According to Deutsche Welle, Germany’s English-language international broadcaster, interior minister Thomas de Maizière accused linksunten.indymedia of “left-wing extremist hate speech”. “The call for violence against police officers and their description as ‘pigs’ and ‘murderers’ is supposed to legitimise violence against policemen. It is the expression of an attitude that tramples on human dignity”, he said. The move follows the banning of Salafist group “The True Religion” and far right website “Altermedia” last year.

The German crackdown comes after Google systems engineer James Damore was fired in the US for violating the company Code of Conduct “by advancing harmful gender stereotypes”. Damore in August circulated a memo titled “Google’s Ideological Echo Chamber”, in which he argued that “men and women biologically differ in many ways” and that men are more suited to computer coding jobs while “women relatively prefer jobs in social or artistic areas”.

The memo was full of vacuous claims, pseudo-science and unexceptional petty prejudices about men being driven and women being neurotic – the sort of stereotypes dished up in comedic tone on drive-time radio to guffaws as the presenters relay the latest story about what irks them about their partners. But this was not some supremacist manifesto, just bog-standard conservative claptrap and an exhortation that all people be treated as individuals.

Google has also, in the name of countering “fake news”, altered its search algorithm and contracted 10,000 “quality raters” who review search results and are instructed to flag websites that contain “upsetting or offensive results for queries which are not obviously seeking upsetting or offensive content” or “types of content which users in your locale would find extremely upsetting or offensive”. The aim is to manipulate search rankings so that only “high quality” content appears on the initial page(s) of a Google search. But exactly what constitutes an authoritative site is left in the hands of the contractors and the corporation. The result has been dramatically reduced traffic to left wing sites.

Further to these examples, Fairfax media in Australia is reporting that, at the University of Melbourne, “Staff who make controversial or unwelcome public comments could be dismissed without notice under a proposed new workplace agreement”.

These acts of censorship should be (yet another) wake-up call for sections of the progressive left to drop the reflexive appeals to authorities (university administrators, governments, federal agencies) to police offensive utterances and ban speakers we don’t agree with.

The left’s celebration of victimhood, obsession with being “wounded”, equation of words with “violence” and broadening of the concept of malicious intent to include insensitivity or even ignorance in social interactions in a catalogue of aggressive acts (“microaggressions”) has bred a toxic outrage culture that is inimical to comradely argument and has all the hallmarks of the right wing politics that we claim to be against.

More than that, it has become abundantly clear that the left has handed the far right an issue on which to campaign – free speech – and given the state and large corporations a broadly accepted narrative framework to use against our side.

Leftist writer and academic Freddie deBoer recently noted of the liberal left in the US, “The woke world is a world of snitches, informants, rats.

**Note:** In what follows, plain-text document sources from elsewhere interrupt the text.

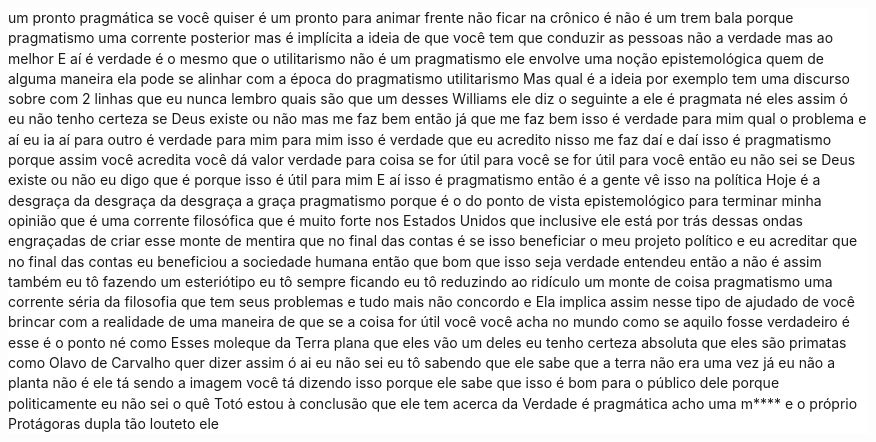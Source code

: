 um pronto pragmática se você quiser é um
pronto para animar frente não ficar na
crônico é não é um trem bala porque
pragmatismo uma corrente posterior mas
é implícita a ideia de que você tem que
conduzir as pessoas não a verdade mas ao
melhor E aí é verdade é o mesmo que o
utilitarismo não é um pragmatismo ele
envolve uma noção epistemológica quem de
alguma maneira ela pode se alinhar com a
época do pragmatismo utilitarismo Mas
qual é a ideia por exemplo tem uma
discurso sobre com 2 linhas que eu nunca
lembro quais são que um desses Williams
ele diz o seguinte a ele é pragmata né
eles assim ó eu não tenho certeza se
Deus existe ou não mas me faz bem então
já que me faz bem isso é verdade para
mim qual o problema e aí eu ia aí para
outro é verdade para mim para mim isso é
verdade que eu acredito nisso me faz daí
e daí isso é pragmatismo porque assim
você acredita você dá valor verdade para
coisa se for útil para você se for útil
para você então eu não sei se Deus
existe ou não eu digo que é porque isso
é útil para mim E aí isso é pragmatismo
então é a gente vê isso na política Hoje
é a desgraça da desgraça da desgraça
a graça pragmatismo porque é o do ponto
de vista epistemológico para terminar
minha opinião que é uma corrente
filosófica que é muito forte nos Estados
Unidos que inclusive ele está por trás
dessas ondas engraçadas de criar esse
monte de mentira que no final das contas
é se isso beneficiar o meu projeto
político e eu acreditar que no final das
contas eu beneficiou a sociedade humana
então que bom que isso seja verdade
entendeu então a não é assim também eu
tô fazendo um esteriótipo eu tô sempre
ficando eu tô reduzindo ao ridículo um
monte de coisa pragmatismo uma corrente
séria da filosofia que tem seus
problemas e tudo mais não concordo e Ela
implica assim nesse tipo de ajudado de
você brincar com a realidade de uma
maneira de que se a coisa for útil você
você acha no mundo como se aquilo fosse
verdadeiro é esse é o ponto né como
Esses moleque da Terra plana
que eles vão um deles eu tenho certeza
absoluta que eles são primatas como
Olavo de Carvalho quer dizer assim ó ai
eu não sei eu tô sabendo que ele sabe
que a terra não era uma vez já eu não
a planta não é ele tá sendo a imagem
você tá dizendo isso porque ele sabe que
isso é bom para o público dele porque
politicamente eu não sei o quê Totó
estou à conclusão que ele tem acerca da
Verdade é pragmática acho uma m**** e o
próprio Protágoras dupla tão louteto ele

Go to any space concerned with social justice and what will you find? Endless surveillance. Everybody is to be judged. Everyone is under suspicion. Everything you say is to be scoured, picked over, analysed for any possible offense”. This “woke world” is easily appropriated and has become part of mainstream, corporate and institutional clampdowns on “hurtful” and “harmful” speech and can only serve the interests of already ubiquitous corporate and police-state surveillance.

That’s not to say that there should be no judgments. The left has to consciously discipline our own ranks – challenge bigotry and the embedded prejudices that come with growing up within an oppressive and exploitative system that does everything it can to divide workers and turn us against each other.

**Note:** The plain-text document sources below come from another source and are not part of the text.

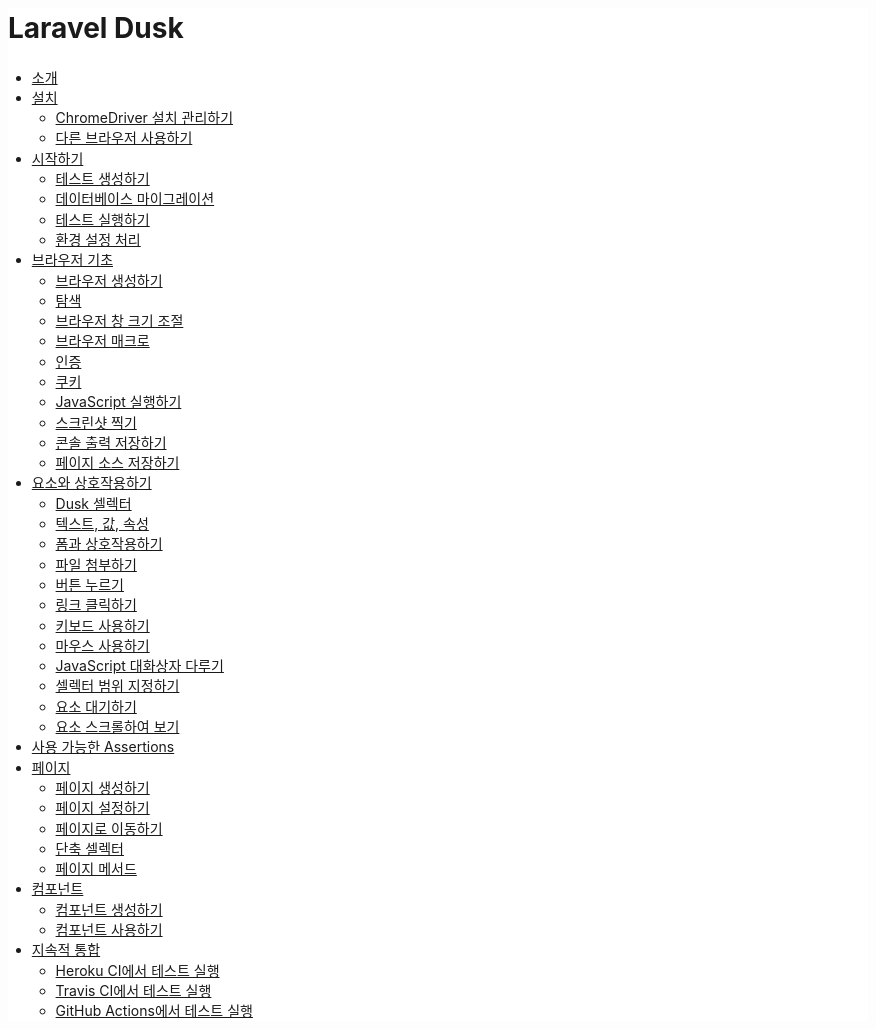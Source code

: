 # Laravel Dusk

- [소개](#introduction)
- [설치](#installation)
    - [ChromeDriver 설치 관리하기](#managing-chromedriver-installations)
    - [다른 브라우저 사용하기](#using-other-browsers)
- [시작하기](#getting-started)
    - [테스트 생성하기](#generating-tests)
    - [데이터베이스 마이그레이션](#migrations)
    - [테스트 실행하기](#running-tests)
    - [환경 설정 처리](#environment-handling)
- [브라우저 기초](#browser-basics)
    - [브라우저 생성하기](#creating-browsers)
    - [탐색](#navigation)
    - [브라우저 창 크기 조절](#resizing-browser-windows)
    - [브라우저 매크로](#browser-macros)
    - [인증](#authentication)
    - [쿠키](#cookies)
    - [JavaScript 실행하기](#executing-javascript)
    - [스크린샷 찍기](#taking-a-screenshot)
    - [콘솔 출력 저장하기](#storing-console-output-to-disk)
    - [페이지 소스 저장하기](#storing-page-source-to-disk)
- [요소와 상호작용하기](#interacting-with-elements)
    - [Dusk 셀렉터](#dusk-selectors)
    - [텍스트, 값, 속성](#text-values-and-attributes)
    - [폼과 상호작용하기](#interacting-with-forms)
    - [파일 첨부하기](#attaching-files)
    - [버튼 누르기](#pressing-buttons)
    - [링크 클릭하기](#clicking-links)
    - [키보드 사용하기](#using-the-keyboard)
    - [마우스 사용하기](#using-the-mouse)
    - [JavaScript 대화상자 다루기](#javascript-dialogs)
    - [셀렉터 범위 지정하기](#scoping-selectors)
    - [요소 대기하기](#waiting-for-elements)
    - [요소 스크롤하여 보기](#scrolling-an-element-into-view)
- [사용 가능한 Assertions](#available-assertions)
- [페이지](#pages)
    - [페이지 생성하기](#generating-pages)
    - [페이지 설정하기](#configuring-pages)
    - [페이지로 이동하기](#navigating-to-pages)
    - [단축 셀렉터](#shorthand-selectors)
    - [페이지 메서드](#page-methods)
- [컴포넌트](#components)
    - [컴포넌트 생성하기](#generating-components)
    - [컴포넌트 사용하기](#using-components)
- [지속적 통합](#continuous-integration)
    - [Heroku CI에서 테스트 실행](#running-tests-on-heroku-ci)
    - [Travis CI에서 테스트 실행](#running-tests-on-travis-ci)
    - [GitHub Actions에서 테스트 실행](#running-tests-on-github-actions)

But we have to balance the “calling out” in our own ranks with patience and an understanding, first, that people can change for the better and, second, that there is no such thing as purity of character under this warped system. Anyone demanding it will find themselves bitter and alone in their hyper-critical, hypocritical organisation of one. We will all be the weaker for it.

And while the impulse to stop hate speech should always be nurtured, rather than turned to dull acceptance in the name of someone else’s “freedom”, we have to resist the temptation to take the path of least resistance. When we are not strong enough to counter the right, we should be extremely hesitant to appeal to the ruling institutions – the state, the bosses, faceless and unaccountable moderators – to use their authority to silence or exclude the right.

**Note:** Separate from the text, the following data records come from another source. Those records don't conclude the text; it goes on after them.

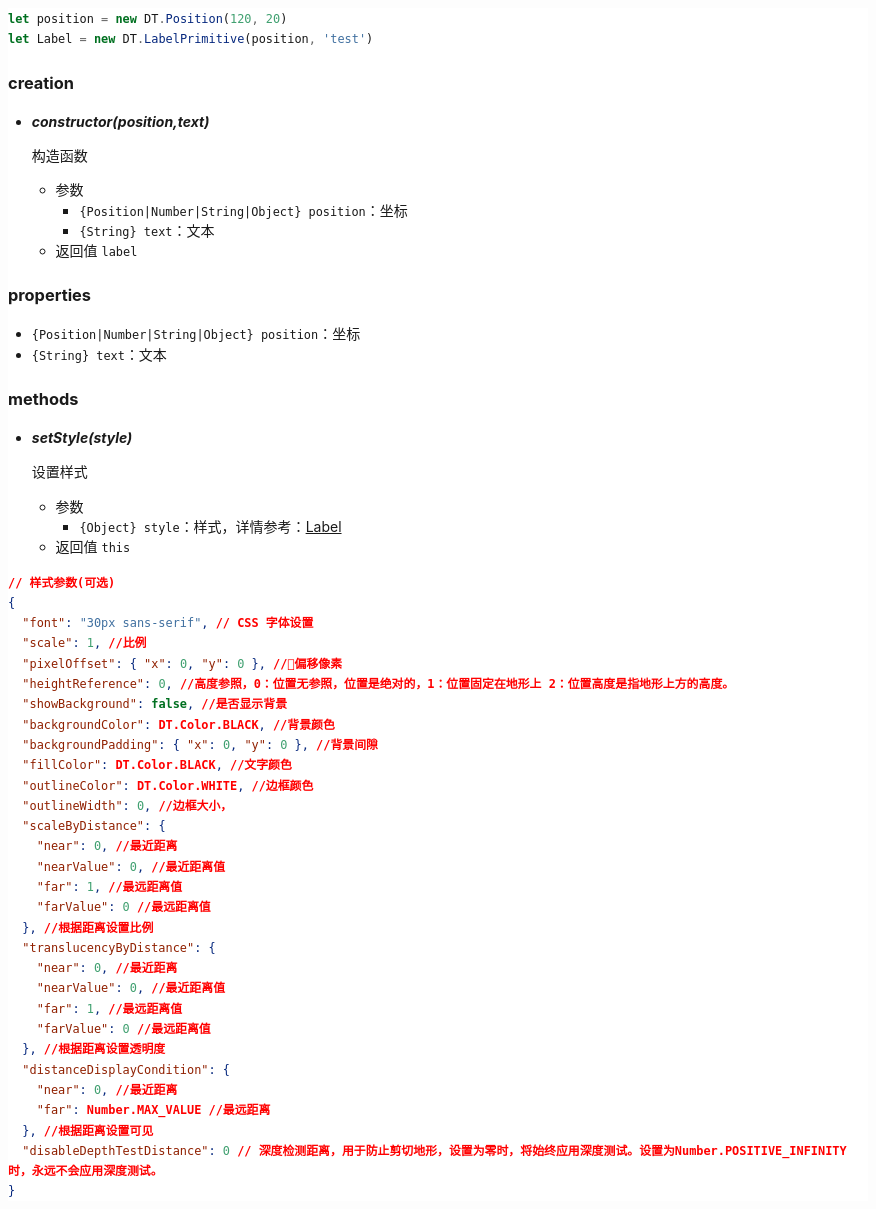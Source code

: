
 ```js
let position = new DT.Position(120, 20)
let Label = new DT.LabelPrimitive(position, 'test')
```

### creation

- **_constructor(position,text)_**

  构造函数

  - 参数
    - `{Position|Number|String|Object} position`：坐标
    - `{String} text`：文本
  - 返回值 `label`

### properties

- `{Position|Number|String|Object} position`：坐标
- `{String} text`：文本

### methods

- **_setStyle(style)_**

  设置样式

  - 参数
    - `{Object} style`：样式，详情参考：[Label](http://resource.dvgis.cn/cesium-docs/Label.html)
  - 返回值 `this`

```json
// 样式参数(可选)
{
  "font": "30px sans-serif", // CSS 字体设置
  "scale": 1, //比例
  "pixelOffset": { "x": 0, "y": 0 }, //偏移像素
  "heightReference": 0, //高度参照，0：位置无参照，位置是绝对的，1：位置固定在地形上 2：位置高度是指地形上方的高度。
  "showBackground": false, //是否显示背景
  "backgroundColor": DT.Color.BLACK, //背景颜色
  "backgroundPadding": { "x": 0, "y": 0 }, //背景间隙
  "fillColor": DT.Color.BLACK, //文字颜色
  "outlineColor": DT.Color.WHITE, //边框颜色
  "outlineWidth": 0, //边框大小，
  "scaleByDistance": {
    "near": 0, //最近距离
    "nearValue": 0, //最近距离值
    "far": 1, //最远距离值
    "farValue": 0 //最远距离值
  }, //根据距离设置比例
  "translucencyByDistance": {
    "near": 0, //最近距离
    "nearValue": 0, //最近距离值
    "far": 1, //最远距离值
    "farValue": 0 //最远距离值
  }, //根据距离设置透明度
  "distanceDisplayCondition": {
    "near": 0, //最近距离
    "far": Number.MAX_VALUE //最远距离
  }, //根据距离设置可见
  "disableDepthTestDistance": 0 // 深度检测距离，用于防止剪切地形，设置为零时，将始终应用深度测试。设置为Number.POSITIVE_INFINITY时，永远不会应用深度测试。
}
```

Doing so only augments their already expansive powers and increases their legitimacy in the eyes of progressive people. Already, 40 percent of people aged 18-34 in the US, and around half of all people in the EU, believe that governments should be able to prevent people from saying things that are offensive to minority groups, according to US-based polling company Pew Research.

These numbers no doubt reflect good intentions. But as the old saying goes, the road to hell is paved with those. The pleas for protection and the censoring of language are leading to real censorship, the real curtailing of free speech and the strengthening of the powers of the state and the corporate world to act, in the name of civility and tolerance, to silence the left.